La deuxième composante de la théorie évolutionnaire est l’idée de gradualisme. L’apparition d’un changement évolutionnaire notable, comme le passage des reptiles aux oiseaux, requiert de nombreuses générations. L’évolution de nouveaux traits, tels que les dents et les mâchoires qui distinguent les mammifères des reptiles, ne se produit pas en une ou quelques générations mais s’étend en général sur des centaines, des milliers, voire des millions de générations. Bien sûr, certains changements peuvent apparaître très rapidement. Dans une population de microbes, l’intervalle entre chaque génération peut être très court — parfois de seulement vingt minutes. Cela a pour conséquence que ces espèces peuvent subir de nombreux changements évolutifs en un temps très court, ce qui explique la vitesse décourageante à laquelle apparaissent des résistances aux médicaments chez les bactéries et virus responsables de maladies.

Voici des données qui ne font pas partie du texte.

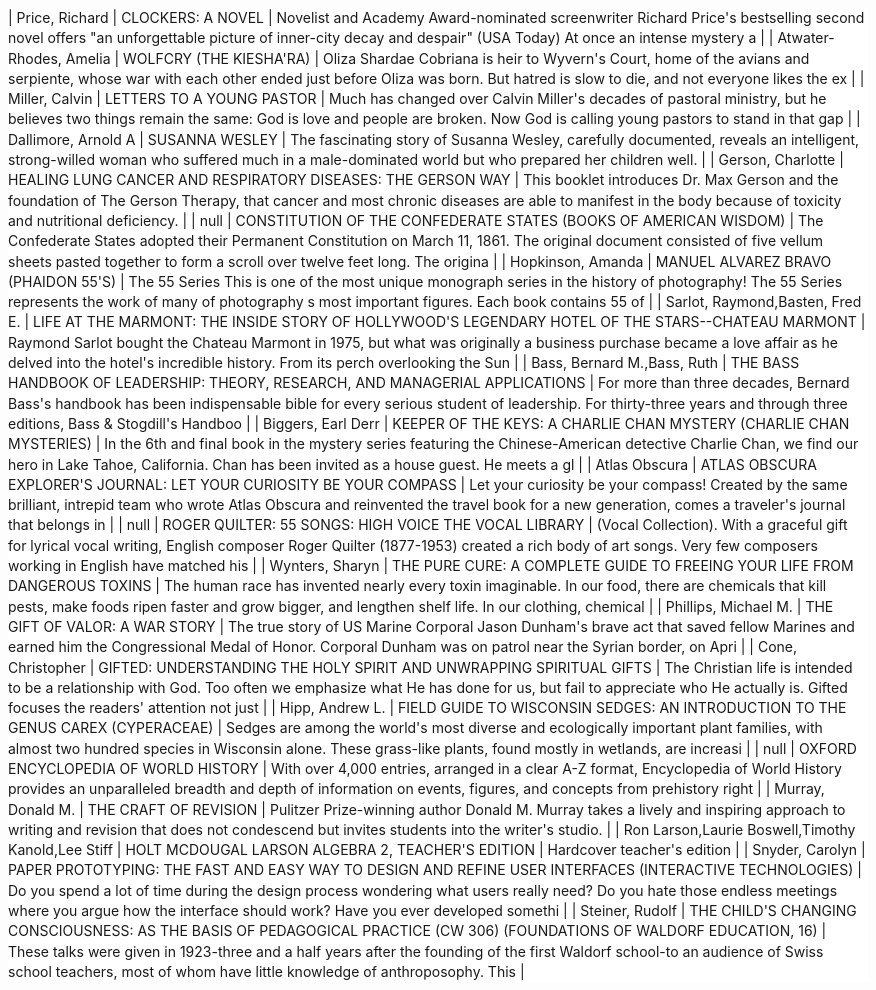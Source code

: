 | Price, Richard | CLOCKERS: A NOVEL |  Novelist and Academy Award-nominated screenwriter Richard Price's bestselling second novel offers "an unforgettable picture of inner-city decay and despair" (USA Today)   At once an intense mystery a |
| Atwater-Rhodes, Amelia | WOLFCRY (THE KIESHA'RA) | Oliza Shardae Cobriana is heir to Wyvern's Court, home of the avians and serpiente, whose war with each other ended just before Oliza was born. But hatred is slow to die, and not everyone likes the ex |
| Miller, Calvin | LETTERS TO A YOUNG PASTOR | Much has changed over Calvin Miller's decades of pastoral ministry, but he believes two things remain the same: God is love and people are broken. Now God is calling young pastors to stand in that gap |
| Dallimore, Arnold A | SUSANNA WESLEY | The fascinating story of Susanna Wesley, carefully documented, reveals an intelligent, strong-willed woman who suffered much in a male-dominated world but who prepared her children well. |
| Gerson, Charlotte | HEALING LUNG CANCER AND RESPIRATORY DISEASES: THE GERSON WAY |  This booklet introduces Dr. Max Gerson and the foundation of The Gerson Therapy, that cancer and most chronic diseases are able to manifest in the body because of toxicity and nutritional deficiency. |
| null | CONSTITUTION OF THE CONFEDERATE STATES (BOOKS OF AMERICAN WISDOM) | The Confederate States adopted their Permanent Constitution on March 11, 1861. The original document consisted of five vellum sheets pasted together to form a scroll over twelve feet long. The origina |
| Hopkinson, Amanda | MANUEL ALVAREZ BRAVO (PHAIDON 55'S) | The 55 Series This is one of the most unique monograph series in the history of photography! The 55 Series represents the work of many of photography s most important figures. Each book contains 55 of |
| Sarlot, Raymond,Basten, Fred E. | LIFE AT THE MARMONT: THE INSIDE STORY OF HOLLYWOOD'S LEGENDARY HOTEL OF THE STARS--CHATEAU MARMONT | Raymond Sarlot bought the Chateau Marmont in 1975, but what was originally a business purchase became a love affair as he delved into the hotel's incredible history. From its perch overlooking the Sun |
| Bass, Bernard M.,Bass, Ruth | THE BASS HANDBOOK OF LEADERSHIP: THEORY, RESEARCH, AND MANAGERIAL APPLICATIONS | For more than three decades, Bernard Bass's handbook has been indispensable bible for every serious student of leadership.  For thirty-three years and through three editions, Bass & Stogdill's Handboo |
| Biggers, Earl Derr | KEEPER OF THE KEYS: A CHARLIE CHAN MYSTERY (CHARLIE CHAN MYSTERIES) | In the 6th and final book in the mystery series featuring the Chinese-American detective Charlie Chan, we find our hero in Lake Tahoe, California. Chan has been invited as a house guest. He meets a gl |
| Atlas Obscura | ATLAS OBSCURA EXPLORER'S JOURNAL: LET YOUR CURIOSITY BE YOUR COMPASS | Let your curiosity be your compass! Created by the same brilliant, intrepid team who wrote Atlas Obscura and reinvented the travel book for a new generation, comes a traveler's journal that belongs in |
| null | ROGER QUILTER: 55 SONGS: HIGH VOICE THE VOCAL LIBRARY | (Vocal Collection). With a graceful gift for lyrical vocal writing, English composer Roger Quilter (1877-1953) created a rich body of art songs. Very few composers working in English have matched his  |
| Wynters, Sharyn | THE PURE CURE: A COMPLETE GUIDE TO FREEING YOUR LIFE FROM DANGEROUS TOXINS | The human race has invented nearly every toxin imaginable. In our food, there are chemicals that kill pests, make foods ripen faster and grow bigger, and lengthen shelf life. In our clothing, chemical |
| Phillips, Michael M. | THE GIFT OF VALOR: A WAR STORY | The true story of US Marine Corporal Jason Dunham's brave act that saved fellow Marines and earned him the Congressional Medal of Honor.   Corporal Dunham was on patrol near the Syrian border, on Apri |
| Cone, Christopher | GIFTED: UNDERSTANDING THE HOLY SPIRIT AND UNWRAPPING SPIRITUAL GIFTS | The Christian life is intended to be a relationship with God. Too often we emphasize what He has done for us, but fail to appreciate who He actually is. Gifted focuses the readers' attention not just  |
| Hipp, Andrew L. | FIELD GUIDE TO WISCONSIN SEDGES: AN INTRODUCTION TO THE GENUS CAREX (CYPERACEAE) | Sedges are among the world's most diverse and ecologically important plant families, with almost two hundred species in Wisconsin alone. These grass-like plants, found mostly in wetlands, are increasi |
| null | OXFORD ENCYCLOPEDIA OF WORLD HISTORY | With over 4,000 entries, arranged in a clear A-Z format, Encyclopedia of World History provides an unparalleled breadth and depth of information on events, figures, and concepts from prehistory right  |
| Murray, Donald M. | THE CRAFT OF REVISION | Pulitzer Prize-winning author Donald M. Murray takes a lively and inspiring approach to writing and revision that does not condescend but invites students into the writer's studio. |
| Ron Larson,Laurie Boswell,Timothy Kanold,Lee Stiff | HOLT MCDOUGAL LARSON ALGEBRA 2, TEACHER'S EDITION | Hardcover teacher's edition |
| Snyder, Carolyn | PAPER PROTOTYPING: THE FAST AND EASY WAY TO DESIGN AND REFINE USER INTERFACES (INTERACTIVE TECHNOLOGIES) | Do you spend a lot of time during the design process wondering what users really need? Do you hate those endless meetings where you argue how the interface should work? Have you ever developed somethi |
| Steiner, Rudolf | THE CHILD'S CHANGING CONSCIOUSNESS: AS THE BASIS OF PEDAGOGICAL PRACTICE (CW 306) (FOUNDATIONS OF WALDORF EDUCATION, 16) | These talks were given in 1923-three and a half years after the founding of the first Waldorf school-to an audience of Swiss school teachers, most of whom have little knowledge of anthroposophy. This  |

Et il y a de nombreux exemples connus d’évolutions observables à l’échelle d’une vie humaine. Mais quand nous parlons de changements vraiment importants, nous faisons généralement référence à des changements qui requièrent plusieurs milliers d’années. Cependant, le gradualisme n’a pas pour implication que chaque espèce évolue toujours au même rythme. Tout comme différentes espèces évoluent à des vitesses différentes, le rythme auquel évolue une même espèce peut ralentir ou accélérer en fonction du relâchement ou du durcissement des pressions évolutives qui s’exercent sur elle. Quand la sélection naturelle est intense, ou quand un animal ou une plante colonise un nouvel environnement, le changement évolutif peut être rapide. Une fois qu’une espèce s’est bien adaptée à un environnement stable, l’évolution tend à ralentir.
Les deux principes suivants constituent les deux faces d’une même pièce. C’est un fait remarquable que, même s’il existe de très nombreuses espèces différentes, nous partageons tous — vous, moi, l’éléphant, ou le cactus en pot — certains traits fondamentaux. Parmi ceux-ci se trouvent les réactions biochimiques par lesquelles nous produisons de l’énergie, le code ADN standard à quatre lettres et la façon dont ce code est déchiffré et traduit en protéines. Cela nous indique que l’on peut faire remonter toutes les espèces à un ancêtre commun, un ancêtre qui avait tous ces traits que nous partageons et qui les a transmis à ses descendants. Mais si l’évolution n’impliquait qu’un changement génétique graduel à l’intérieur d’une espèce, alors il n’y aurait aujourd’hui qu’une seule espèce — un seul descendant particulièrement évolué de la toute première espèce. Et pourtant il y en a beaucoup plus : dix millions d’espèces au bas mot qui arpentent en ce moment notre planète et auxquelles il faut ajouter le quart de million d’espèces fossiles que nous connaissons. Le vivant est extrêmement divers. Comment une telle diversité peut-elle naître d’une forme ancestrale unique ? Pour répondre à cette question, nous avons besoin de la troisième idée de l’évolution : la notion de séparation ou, plus précisément, de spéciation.